PLUS: AI agent that can train models by itself, GPT-4.5 Turbo will be here soon (probably in July), Meta's AI infra for Llama-3 training

Today’s top AI Highlights:

  1. Leaked details on GPT 4.5 Turbo, it might be here soon

  2. Autonomous AI agent that can train AI models on its own

  3. Cohere released Command-R for RAG and Tool Use at production-scale

  4. Meta’s Massive AI Hardware Expansion with Dual 24K GPU Clusters

& so much more!

Read time: 3 mins

Latest Developments 🌍

GPT 4.5 Turbo Might be Here Sooner Thank You Think 💃

It seems the OpenAI team accidentally revealed some interesting details on GPT 4.5. Indexed on DuckDuck Go and Bing, the following details from the official blog (which shows error 404) have been leaked:

  1. GPT-4.5 Turbo boasts an impressive context window of 256k tokens, twice as large as GPT-4’s (128k tokens).

  2. The model’s knowledge is up-to-date until June 2024.

  3. GPT-4.5 Turbo is OpenAl’s fastest, most accurate, and most scalable LLM to date.

The search results are no longer available. But we have a sneak peek for you!

The first AI software engineer 🤖

Imagine having an AI that not only does engineering tasks but also continuously evolves like a human software engineer. Introducing Devin, the world's first fully autonomous AI software engineer, designed to work alongside human engineers or independently. What makes Devin stand out is not just its ability to perform complex engineering duties but also its capability to learn from feedback and collaborate on design choices in real time.

Key Highlights:

  1. Devin can plan and execute highly complex engineering tasks that involve thousands of decisions. Beyond just recalling relevant context at every step, Devin learns over time and can autonomously fix its mistakes.

  2. Devin isn’t limited by its initial programming. It can learn and adapt to new technologies.

  3. Devin can seamlessly integrate into existing projects, contributing to mature production repositories with the same proficiency as a human engineer.

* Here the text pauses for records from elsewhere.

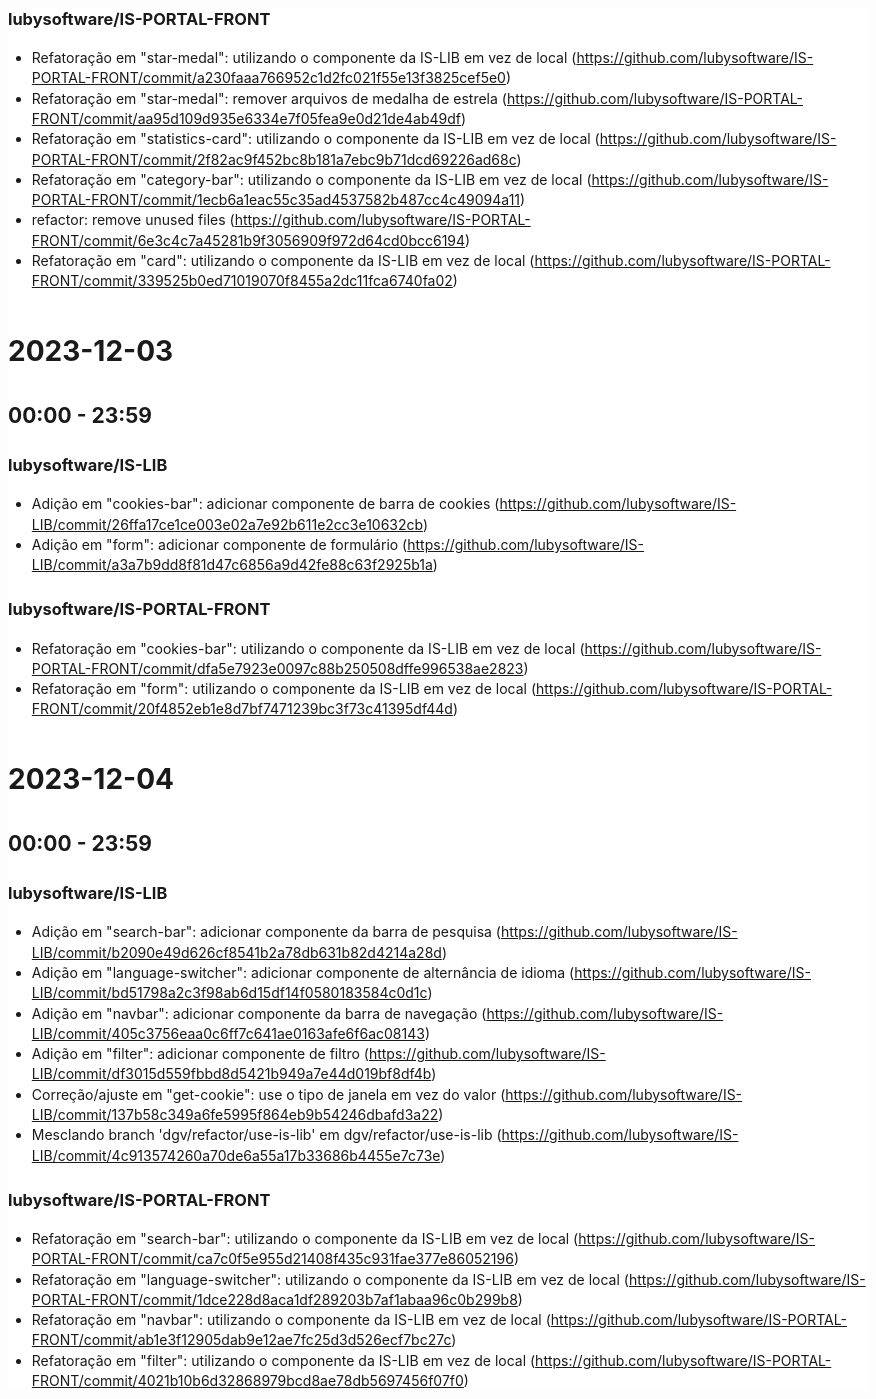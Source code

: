 ### lubysoftware/IS-PORTAL-FRONT
- Refatoração em "star-medal": utilizando o componente da IS-LIB em vez de local (https://github.com/lubysoftware/IS-PORTAL-FRONT/commit/a230faaa766952c1d2fc021f55e13f3825cef5e0)
- Refatoração em "star-medal": remover arquivos de medalha de estrela (https://github.com/lubysoftware/IS-PORTAL-FRONT/commit/aa95d109d935e6334e7f05fea9e0d21de4ab49df)
- Refatoração em "statistics-card": utilizando o componente da IS-LIB em vez de local (https://github.com/lubysoftware/IS-PORTAL-FRONT/commit/2f82ac9f452bc8b181a7ebc9b71dcd69226ad68c)
- Refatoração em "category-bar": utilizando o componente da IS-LIB em vez de local (https://github.com/lubysoftware/IS-PORTAL-FRONT/commit/1ecb6a1eac55c35ad4537582b487cc4c49094a11)
- refactor: remove unused files (https://github.com/lubysoftware/IS-PORTAL-FRONT/commit/6e3c4c7a45281b9f3056909f972d64cd0bcc6194)
- Refatoração em "card": utilizando o componente da IS-LIB em vez de local (https://github.com/lubysoftware/IS-PORTAL-FRONT/commit/339525b0ed71019070f8455a2dc11fca6740fa02)


# 2023-12-03
## 00:00 - 23:59
### lubysoftware/IS-LIB
- Adição em "cookies-bar": adicionar componente de barra de cookies (https://github.com/lubysoftware/IS-LIB/commit/26ffa17ce1ce003e02a7e92b611e2cc3e10632cb)
- Adição em "form": adicionar componente de formulário (https://github.com/lubysoftware/IS-LIB/commit/a3a7b9dd8f81d47c6856a9d42fe88c63f2925b1a)
### lubysoftware/IS-PORTAL-FRONT
- Refatoração em "cookies-bar": utilizando o componente da IS-LIB em vez de local (https://github.com/lubysoftware/IS-PORTAL-FRONT/commit/dfa5e7923e0097c88b250508dffe996538ae2823)
- Refatoração em "form": utilizando o componente da IS-LIB em vez de local (https://github.com/lubysoftware/IS-PORTAL-FRONT/commit/20f4852eb1e8d7bf7471239bc3f73c41395df44d)

# 2023-12-04
## 00:00 - 23:59
### lubysoftware/IS-LIB
- Adição em "search-bar": adicionar componente da barra de pesquisa (https://github.com/lubysoftware/IS-LIB/commit/b2090e49d626cf8541b2a78db631b82d4214a28d)
- Adição em "language-switcher": adicionar componente de alternância de idioma (https://github.com/lubysoftware/IS-LIB/commit/bd51798a2c3f98ab6d15df14f0580183584c0d1c)
- Adição em "navbar": adicionar componente da barra de navegação (https://github.com/lubysoftware/IS-LIB/commit/405c3756eaa0c6ff7c641ae0163afe6f6ac08143)
- Adição em "filter": adicionar componente de filtro (https://github.com/lubysoftware/IS-LIB/commit/df3015d559fbbd8d5421b949a7e44d019bf8df4b)
- Correção/ajuste em "get-cookie": use o tipo de janela em vez do valor (https://github.com/lubysoftware/IS-LIB/commit/137b58c349a6fe5995f864eb9b54246dbafd3a22)
- Mesclando branch 'dgv/refactor/use-is-lib' em dgv/refactor/use-is-lib (https://github.com/lubysoftware/IS-LIB/commit/4c913574260a70de6a55a17b33686b4455e7c73e)
### lubysoftware/IS-PORTAL-FRONT
- Refatoração em "search-bar": utilizando o componente da IS-LIB em vez de local (https://github.com/lubysoftware/IS-PORTAL-FRONT/commit/ca7c0f5e955d21408f435c931fae377e86052196)
- Refatoração em "language-switcher": utilizando o componente da IS-LIB em vez de local (https://github.com/lubysoftware/IS-PORTAL-FRONT/commit/1dce228d8aca1df289203b7af1abaa96c0b299b8)
- Refatoração em "navbar": utilizando o componente da IS-LIB em vez de local (https://github.com/lubysoftware/IS-PORTAL-FRONT/commit/ab1e3f12905dab9e12ae7fc25d3d526ecf7bc27c)
- Refatoração em "filter": utilizando o componente da IS-LIB em vez de local (https://github.com/lubysoftware/IS-PORTAL-FRONT/commit/4021b10b6d32868979bcd8ae78db5697456f07f0)
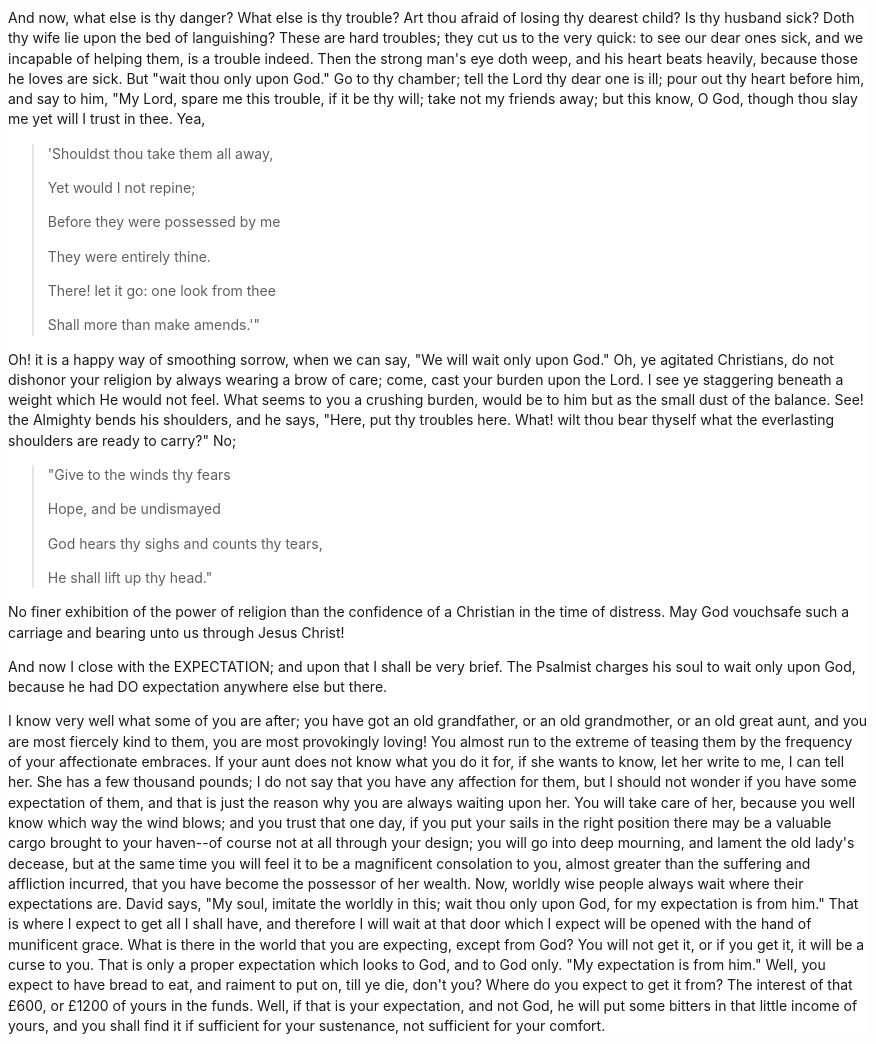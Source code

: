 And now, what else is thy danger? What else is thy trouble? Art thou afraid of losing thy dearest child? Is thy husband sick? Doth thy wife lie upon the bed of languishing? These are hard troubles; they cut us to the very quick: to see our dear ones sick, and we incapable of helping them, is a trouble indeed. Then the strong man's eye doth weep, and his heart beats heavily, because those he loves are sick. But "wait thou only upon God." Go to thy chamber; tell the Lord thy dear one is ill; pour out thy heart before him, and say to him, "My Lord, spare me this trouble, if it be thy will; take not my friends away; but this know, O God, though thou slay me yet will I trust in thee. Yea,

> 'Shouldst thou take them all away,
> 
> Yet would I not repine;
> 
> Before they were possessed by me
> 
> They were entirely thine.
> 
> There! let it go: one look from thee
> 
> Shall more than make amends.'"

Oh! it is a happy way of smoothing sorrow, when we can say, "We will wait only upon God." Oh, ye agitated Christians, do not dishonor your religion by always wearing a brow of care; come, cast your burden upon the Lord. I see ye staggering beneath a weight which He would not feel. What seems to you a crushing burden, would be to him but as the small dust of the balance. See! the Almighty bends his shoulders, and he says, "Here, put thy troubles here. What! wilt thou bear thyself what the everlasting shoulders are ready to carry?" No;

> "Give to the winds thy fears
> 
> Hope, and be undismayed
> 
> God hears thy sighs and counts thy tears,
> 
> He shall lift up thy head."

No finer exhibition of the power of religion than the confidence of a Christian in the time of distress. May God vouchsafe such a carriage and bearing unto us through Jesus Christ!

And now I close with the EXPECTATION; and upon that I shall be very brief. The Psalmist charges his soul to wait only upon God, because he had DO expectation anywhere else but there.

I know very well what some of you are after; you have got an old grandfather, or an old grandmother, or an old great aunt, and you are most fiercely kind to them, you are most provokingly loving! You almost run to the extreme of teasing them by the frequency of your affectionate embraces. If your aunt does not know what you do it for, if she wants to know, let her write to me, I can tell her. She has a few thousand pounds; I do not say that you have any affection for them, but I should not wonder if you have some expectation of them, and that is just the reason why you are always waiting upon her. You will take care of her, because you well know which way the wind blows; and you trust that one day, if you put your sails in the right position there may be a valuable cargo brought to your haven--of course not at all through your design; you will go into deep mourning, and lament the old lady's decease, but at the same time you will feel it to be a magnificent consolation to you, almost greater than the suffering and affliction incurred, that you have become the possessor of her wealth. Now, worldly wise people always wait where their expectations are. David says, "My soul, imitate the worldly in this; wait thou only upon God, for my expectation is from him." That is where I expect to get all I shall have, and therefore I will wait at that door which I expect will be opened with the hand of munificent grace. What is there in the world that you are expecting, except from God? You will not get it, or if you get it, it will be a curse to you. That is only a proper expectation which looks to God, and to God only. "My expectation is from him." Well, you expect to have bread to eat, and raiment to put on, till ye die, don't you? Where do you expect to get it from? The interest of that £600, or £1200 of yours in the funds. Well, if that is your expectation, and not God, he will put some bitters in that little income of yours, and you shall find it if sufficient for your sustenance, not sufficient for your comfort. 
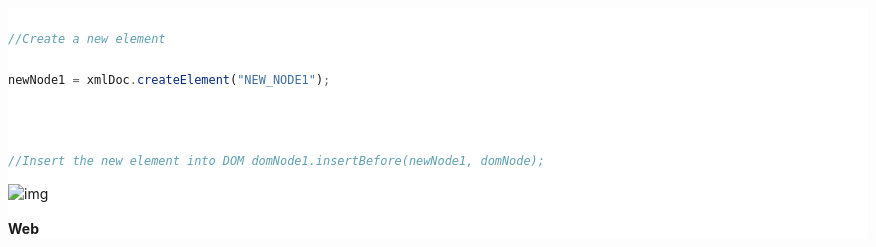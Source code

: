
 ```javascript

//Create a new element

newNode1 = xmlDoc.createElement("NEW_NODE1");

 

//Insert the new element into DOM domNode1.insertBefore(newNode1, domNode);
```



 



 

 

 

 

 

 

 

 

![img](file:///C:/Users/ASURA/AppData/Local/Temp/msohtmlclip1/01/clip_image008.gif)

**Web**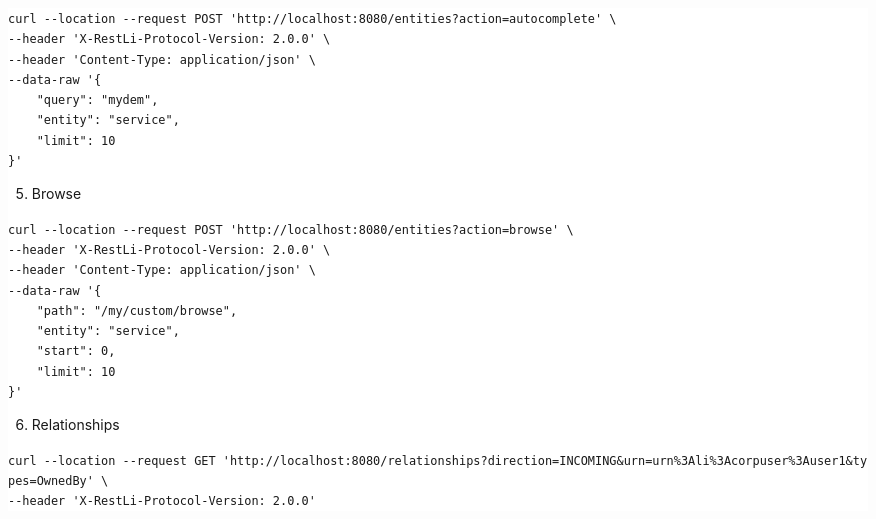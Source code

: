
 ```
curl --location --request POST 'http://localhost:8080/entities?action=autocomplete' \
--header 'X-RestLi-Protocol-Version: 2.0.0' \
--header 'Content-Type: application/json' \
--data-raw '{
    "query": "mydem",
    "entity": "service",
    "limit": 10
}'
```

5. Browse

```
curl --location --request POST 'http://localhost:8080/entities?action=browse' \
--header 'X-RestLi-Protocol-Version: 2.0.0' \
--header 'Content-Type: application/json' \
--data-raw '{
    "path": "/my/custom/browse",
    "entity": "service",
    "start": 0,
    "limit": 10
}'
```

6. Relationships

```
curl --location --request GET 'http://localhost:8080/relationships?direction=INCOMING&urn=urn%3Ali%3Acorpuser%3Auser1&types=OwnedBy' \
--header 'X-RestLi-Protocol-Version: 2.0.0'
```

  4. It actively collaborates with users. Devin not only reports on its progress in real time but also accepts feedback and adapts its approach accordingly. This ensures that Devin can work through design choices alongside engineers.

  5. On the SWE-bench coding benchmark, a challenging test involving real-world GitHub issues from open-source projects like Django and scikit-learn, Devin resolved 13.86% of the issues end-to-end. This performance far exceeds the previous state-of-the-art, which stood at just 1.96%.

  6. Devin has also aced engineering interviews at leading AI firms, trained and fine-tuned AI models with minimal input, built and deployed end-to-end applications, completed actual projects on Upwork with its unique abilities to autonomously navigate through shell, code editor, and web browser, and much more!

RAG at Scale with Cohere’s New Model 📈

Cohere has just rolled out Command-R, a generative model optimized for long context tasks such as RAG and using external APIs and tools. It caters to the needs of enterprises looking to scale their AI capabilities. This new addition targets the sweet spot between efficiency and accuracy for smoother transitions from prototypes to full-scale production environments. Command-R brings several impressive features and a massive context length.

Key Highlights:

  1. Command-R is built to meet the needs of enterprise-scale applications, with a context window of 128k tokens, low latency, and high throughput. This model is fine-tuned to deliver both efficiency and accuracy.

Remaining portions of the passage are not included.